(Stored data entries)

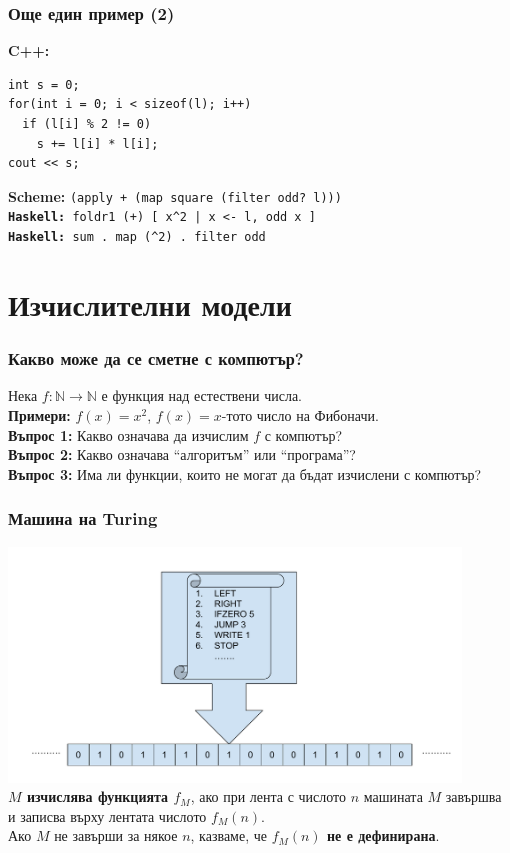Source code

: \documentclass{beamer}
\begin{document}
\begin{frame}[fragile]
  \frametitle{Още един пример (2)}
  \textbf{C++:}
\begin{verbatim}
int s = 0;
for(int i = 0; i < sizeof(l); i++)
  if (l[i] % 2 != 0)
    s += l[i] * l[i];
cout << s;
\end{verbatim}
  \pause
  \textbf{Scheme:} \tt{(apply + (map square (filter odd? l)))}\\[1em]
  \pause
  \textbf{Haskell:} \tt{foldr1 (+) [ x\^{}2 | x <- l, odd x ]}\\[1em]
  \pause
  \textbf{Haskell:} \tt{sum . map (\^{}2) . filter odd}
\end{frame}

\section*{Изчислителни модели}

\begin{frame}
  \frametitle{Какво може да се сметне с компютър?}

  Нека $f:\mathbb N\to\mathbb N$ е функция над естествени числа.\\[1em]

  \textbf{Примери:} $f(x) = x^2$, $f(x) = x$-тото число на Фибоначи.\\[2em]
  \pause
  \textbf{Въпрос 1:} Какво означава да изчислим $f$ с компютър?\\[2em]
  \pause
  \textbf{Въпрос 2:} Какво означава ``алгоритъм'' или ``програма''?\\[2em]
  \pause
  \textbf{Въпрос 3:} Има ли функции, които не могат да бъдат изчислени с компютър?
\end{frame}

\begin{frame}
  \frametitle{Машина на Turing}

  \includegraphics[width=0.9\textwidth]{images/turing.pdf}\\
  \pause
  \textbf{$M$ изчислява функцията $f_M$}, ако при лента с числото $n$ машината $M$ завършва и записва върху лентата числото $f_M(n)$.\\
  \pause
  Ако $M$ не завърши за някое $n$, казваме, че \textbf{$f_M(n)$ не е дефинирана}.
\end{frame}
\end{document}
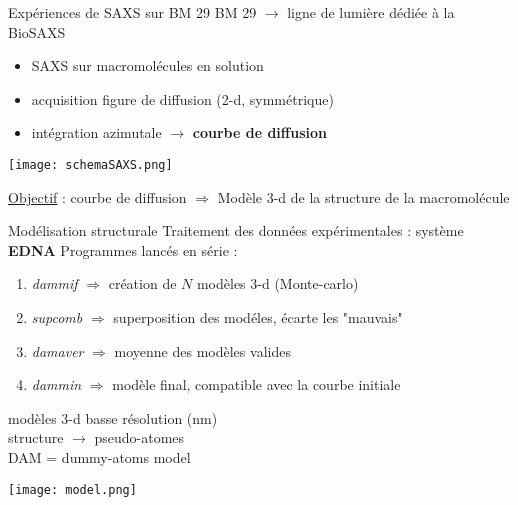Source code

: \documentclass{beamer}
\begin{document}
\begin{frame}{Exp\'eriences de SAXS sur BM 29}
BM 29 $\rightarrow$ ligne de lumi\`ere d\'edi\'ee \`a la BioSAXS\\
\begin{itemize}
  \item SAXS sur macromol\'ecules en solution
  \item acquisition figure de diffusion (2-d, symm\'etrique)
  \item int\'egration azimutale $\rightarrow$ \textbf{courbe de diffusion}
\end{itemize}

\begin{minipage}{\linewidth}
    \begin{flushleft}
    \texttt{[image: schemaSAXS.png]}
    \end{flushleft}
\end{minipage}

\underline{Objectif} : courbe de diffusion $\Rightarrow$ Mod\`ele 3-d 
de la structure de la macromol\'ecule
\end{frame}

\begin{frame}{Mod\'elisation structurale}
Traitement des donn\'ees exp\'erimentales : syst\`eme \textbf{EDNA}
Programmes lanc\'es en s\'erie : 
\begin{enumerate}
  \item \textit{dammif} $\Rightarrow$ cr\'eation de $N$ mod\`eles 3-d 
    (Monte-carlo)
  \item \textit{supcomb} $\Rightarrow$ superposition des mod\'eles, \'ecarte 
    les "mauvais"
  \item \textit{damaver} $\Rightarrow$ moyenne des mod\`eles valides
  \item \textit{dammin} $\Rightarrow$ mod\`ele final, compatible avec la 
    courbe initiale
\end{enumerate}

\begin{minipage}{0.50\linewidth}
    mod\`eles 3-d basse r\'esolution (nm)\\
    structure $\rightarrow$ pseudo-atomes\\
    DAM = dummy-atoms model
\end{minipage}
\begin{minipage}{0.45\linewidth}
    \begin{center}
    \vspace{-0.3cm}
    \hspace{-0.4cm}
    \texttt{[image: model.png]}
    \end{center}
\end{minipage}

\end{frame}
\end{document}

TASK DIRECTIONS
Output nothing but the entries above, exactly, once the pictures are removed.

RESULT OF THE TASK
Source code

: \documentclass{beamer}
\begin{document}
\begin{frame}[fragile]
  \frametitle{Още един пример (2)}
  \textbf{C++:}
\begin{verbatim}
int s = 0;
for(int i = 0; i < sizeof(l); i++)
  if (l[i] % 2 != 0)
    s += l[i] * l[i];
cout << s;
\end{verbatim}
  \pause
  \textbf{Scheme:} \tt{(apply + (map square (filter odd? l)))}\\[1em]
  \pause
  \textbf{Haskell:} \tt{foldr1 (+) [ x\^{}2 | x <- l, odd x ]}\\[1em]
  \pause
  \textbf{Haskell:} \tt{sum . map (\^{}2) . filter odd}
\end{frame}

\section*{Изчислителни модели}

\begin{frame}
  \frametitle{Какво може да се сметне с компютър?}

  Нека $f:\mathbb N\to\mathbb N$ е функция над естествени числа.\\[1em]

  \textbf{Примери:} $f(x) = x^2$, $f(x) = x$-тото число на Фибоначи.\\[2em]
  \pause
  \textbf{Въпрос 1:} Какво означава да изчислим $f$ с компютър?\\[2em]
  \pause
  \textbf{Въпрос 2:} Какво означава ``алгоритъм'' или ``програма''?\\[2em]
  \pause
  \textbf{Въпрос 3:} Има ли функции, които не могат да бъдат изчислени с компютър?
\end{frame}

\begin{frame}
  \frametitle{Машина на Turing}

  \includegraphics[width=0.9\textwidth]{images/turing.pdf}\\
  \pause
  \textbf{$M$ изчислява функцията $f_M$}, ако при лента с числото $n$ машината $M$ завършва и записва върху лентата числото $f_M(n)$.\\
  \pause
  Ако $M$ не завърши за някое $n$, казваме, че \textbf{$f_M(n)$ не е дефинирана}.
\end{frame}
\end{document}
Source code

: \documentclass{beamer}
\begin{document}
\begin{frame}{Exp\'eriences de SAXS sur BM 29}
BM 29 $\rightarrow$ ligne de lumi\`ere d\'edi\'ee \`a la BioSAXS\\
\begin{itemize}
  \item SAXS sur macromol\'ecules en solution
  \item acquisition figure de diffusion (2-d, symm\'etrique)
  \item int\'egration azimutale $\rightarrow$ \textbf{courbe de diffusion}
\end{itemize}

\begin{minipage}{\linewidth}
    \begin{flushleft}
    \texttt{[image: schemaSAXS.png]}
    \end{flushleft}
\end{minipage}

\underline{Objectif} : courbe de diffusion $\Rightarrow$ Mod\`ele 3-d 
de la structure de la macromol\'ecule
\end{frame}

\begin{frame}{Mod\'elisation structurale}
Traitement des donn\'ees exp\'erimentales : syst\`eme \textbf{EDNA}
Programmes lanc\'es en s\'erie : 
\begin{enumerate}
  \item \textit{dammif} $\Rightarrow$ cr\'eation de $N$ mod\`eles 3-d 
    (Monte-carlo)
  \item \textit{supcomb} $\Rightarrow$ superposition des mod\'eles, \'ecarte 
    les "mauvais"
  \item \textit{damaver} $\Rightarrow$ moyenne des mod\`eles valides
  \item \textit{dammin} $\Rightarrow$ mod\`ele final, compatible avec la 
    courbe initiale
\end{enumerate}

\begin{minipage}{0.50\linewidth}
    mod\`eles 3-d basse r\'esolution (nm)\\
    structure $\rightarrow$ pseudo-atomes\\
    DAM = dummy-atoms model
\end{minipage}
\begin{minipage}{0.45\linewidth}
    \begin{center}
    \vspace{-0.3cm}
    \hspace{-0.4cm}
    \texttt{[image: model.png]}
    \end{center}
\end{minipage}

\end{frame}
\end{document}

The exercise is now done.